Pour le choix du président, différentes forces vives (armée, société civile, partis politiques, autorités religieuses) ont proposé des candidats. Cinq profils se sont distingués. Si l’opposition privilégiait des journalistes comme Newton Ahmed Barry ou Chériff Sy Moumina, l’armée a proposé des figures variées : l’archevêque de Bobo Dioulasso, Mgr Ouédraogo (qui a décliné), la diplomate Joséphine Ouédraogo et Michel Kafando.

L’expérience internationale a joué en faveur de ces deux derniers. Joséphine Ouédraogo a officié à la CEA, tandis que Michel Kafando a représenté le Burkina Faso aux Nations Unies pendant de longues années. Au-delà de leurs CV, le clivage historique entre partisans et adversaires de Thomas Sankara reste un marqueur fort de leur identité politique. Michel Kafando, ancien ministre sous l’ère Jean-Baptiste Ouédraogo, a d’ailleurs connu des divergences idéologiques marquées avec le leader de la révolution.

Une transition sous surveillance internationale

En cumulant la présidence et les Affaires étrangères, Michel Kafando devient l’interlocuteur privilégié des chancelleries, évitant ainsi un contact direct trop fréquent entre les diplomates et Isaac Zida. Cette organisation a été suivie de près par Paris, Washington, ainsi que par les capitales régionales comme Accra et Addis-Abeba.

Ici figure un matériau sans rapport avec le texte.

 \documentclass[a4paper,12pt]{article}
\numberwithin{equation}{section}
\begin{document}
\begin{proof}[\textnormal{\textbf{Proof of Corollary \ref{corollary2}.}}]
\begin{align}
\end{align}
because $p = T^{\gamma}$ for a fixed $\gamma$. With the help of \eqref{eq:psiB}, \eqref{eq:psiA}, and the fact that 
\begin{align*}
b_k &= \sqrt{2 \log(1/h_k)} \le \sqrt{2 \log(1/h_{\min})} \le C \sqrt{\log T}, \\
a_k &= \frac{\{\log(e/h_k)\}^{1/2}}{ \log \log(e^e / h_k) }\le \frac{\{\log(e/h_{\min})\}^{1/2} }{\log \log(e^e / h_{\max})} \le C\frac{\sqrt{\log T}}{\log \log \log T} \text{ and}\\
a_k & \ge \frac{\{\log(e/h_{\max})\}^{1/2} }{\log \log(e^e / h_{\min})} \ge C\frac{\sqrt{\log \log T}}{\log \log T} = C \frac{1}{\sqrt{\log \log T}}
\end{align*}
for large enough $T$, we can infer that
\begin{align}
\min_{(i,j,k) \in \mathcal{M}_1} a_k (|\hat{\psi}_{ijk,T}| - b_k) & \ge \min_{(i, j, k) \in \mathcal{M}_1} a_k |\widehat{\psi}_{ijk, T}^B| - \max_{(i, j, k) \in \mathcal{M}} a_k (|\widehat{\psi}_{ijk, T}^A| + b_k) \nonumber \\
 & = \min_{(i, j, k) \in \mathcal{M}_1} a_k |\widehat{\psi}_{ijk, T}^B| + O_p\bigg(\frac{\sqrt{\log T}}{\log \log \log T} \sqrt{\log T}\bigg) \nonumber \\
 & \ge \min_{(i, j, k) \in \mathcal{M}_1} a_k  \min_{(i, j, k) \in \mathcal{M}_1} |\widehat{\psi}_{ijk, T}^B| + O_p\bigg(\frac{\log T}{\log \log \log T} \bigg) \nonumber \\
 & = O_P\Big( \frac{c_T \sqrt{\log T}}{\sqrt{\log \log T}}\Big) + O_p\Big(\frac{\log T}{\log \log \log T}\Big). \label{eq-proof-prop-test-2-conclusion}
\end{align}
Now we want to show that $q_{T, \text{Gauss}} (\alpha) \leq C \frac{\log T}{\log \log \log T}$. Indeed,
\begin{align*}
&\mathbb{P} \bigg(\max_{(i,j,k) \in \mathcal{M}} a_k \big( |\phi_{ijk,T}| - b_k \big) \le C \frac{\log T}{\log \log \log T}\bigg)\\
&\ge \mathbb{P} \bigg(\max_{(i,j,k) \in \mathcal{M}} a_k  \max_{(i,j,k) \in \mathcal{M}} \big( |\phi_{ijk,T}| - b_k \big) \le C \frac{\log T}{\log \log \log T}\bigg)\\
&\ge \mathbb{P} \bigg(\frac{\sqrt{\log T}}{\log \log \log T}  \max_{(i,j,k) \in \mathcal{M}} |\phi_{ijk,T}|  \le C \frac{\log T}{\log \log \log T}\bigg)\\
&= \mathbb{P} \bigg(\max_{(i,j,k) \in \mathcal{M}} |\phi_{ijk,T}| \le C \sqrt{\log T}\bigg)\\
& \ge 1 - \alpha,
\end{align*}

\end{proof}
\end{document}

Lors de l’investiture, la présence de chefs d’État du Togo, du Bénin, du Mali et du Niger a marqué une forme de réhabilitation diplomatique. Pour les États-Unis, ce montage permet de maintenir une coopération stratégique dans la surveillance du Sahel, malgré leurs principes de non-coopération avec des régimes non issus des urnes.

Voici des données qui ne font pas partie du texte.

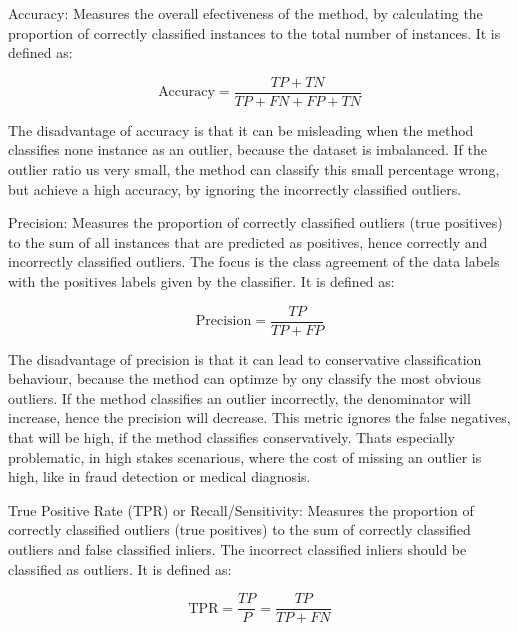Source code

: \enumerate

    \item Accuracy: Measures the overall efectiveness of the method, by calculating the proportion of correctly classified instances to the total number of instances.
    It is defined as:
    
    \begin{equation}
        \text{Accuracy} = \frac{TP + TN}{TP + FN + FP + TN}
    \end{equation}

    The disadvantage of accuracy is that it can be misleading when the method classifies none instance as an outlier, because the dataset is imbalanced.
    If the outlier ratio us very small, the method can classify this small percentage wrong, but achieve a high accuracy, by ignoring the incorrectly classified outliers.

    \item Precision: Measures the proportion of correctly classified outliers (true positives) to the sum of all instances that are predicted as positives, hence correctly and incorrectly classified outliers.
    The focus is the class agreement of the data labels with the positives labels given by the classifier.
    It is defined as: 

    \begin{equation}
        \text{Precision} = \frac{TP}{TP + FP}
    \end{equation}

    The disadvantage of precision is that it can lead to conservative classification behaviour, because the method can optimze by ony classify the most obvious outliers.
    If the method classifies an outlier incorrectly, the denominator will increase, hence the precision will decrease. 
    This metric ignores the false negatives, that will be high, if the method classifies conservatively.
    Thats especially problematic, in high stakes scenarious, where the cost of missing an outlier is high, like in fraud detection or medical diagnosis.

    \item True Positive Rate (TPR) or Recall/Sensitivity: Measures the proportion of correctly classified outliers (true positives) to the sum of correctly classified outliers and false classified inliers.
    The incorrect classified inliers should be classified as outliers.
    It is defined as: 

    \begin{equation}
        \text{TPR} = \frac{TP}{P} = \frac{TP}{TP + FN}
    \end{equation}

La structure du gouvernement et les réformes

L’armée occupe des postes stratégiques dans le nouveau cabinet : la Défense, l’Administration territoriale avec le colonel Auguste Denise Barry, les Sports avec le colonel David Kabré, et les Mines avec Boubacar Ba. Des figures civiles comme Augustin Loada intègrent également l’équipe, tandis qu’Adama Sagnon a dû démissionner sous la pression populaire en raison de son rôle passé dans l’affaire Norbert Zongo.

Le CNT est désormais présidé par Chériff Sy Moumina. La priorité est maintenant de préparer des élections transparentes, ce qui implique une refonte du code électoral et de la CENI.

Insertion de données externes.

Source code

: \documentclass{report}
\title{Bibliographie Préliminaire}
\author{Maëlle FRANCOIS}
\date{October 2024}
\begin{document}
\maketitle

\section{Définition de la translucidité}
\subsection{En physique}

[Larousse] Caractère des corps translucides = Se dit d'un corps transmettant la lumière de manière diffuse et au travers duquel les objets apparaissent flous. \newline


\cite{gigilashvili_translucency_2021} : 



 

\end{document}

Le chantier de la réconciliation nationale

Une Commission de la Réconciliation Nationale et des Réformes (CRNR) a été créée. Elle s’attaque à des sujets brûlants, notamment l’identification du corps de Thomas Sankara, plus de 27 ans après sa mort. Isaac Zida a même évoqué une possible extradition de Blaise Compaoré depuis le Maroc. Ces annonces fortes, bien que saluées par l’opposition, ouvrent des dossiers complexes qui pourraient dépasser le cadre de la transition.

La réforme de l’appareil sécuritaire est également lancée avec le remplacement du général Gilbert Diendéré par le commandant Théophile Nikièma. L’enjeu reste de maintenir la stabilité et d’éviter une chasse aux sorcières, alors que certains dirigeants d’entreprises publiques comme la SONABHY ou la SONABEL ont déjà été évincés. La dissolution de la coalition de l’opposition (CFOP) marque le début de la compétition électorale pour 2015, où de nouveaux leaders devront émerger.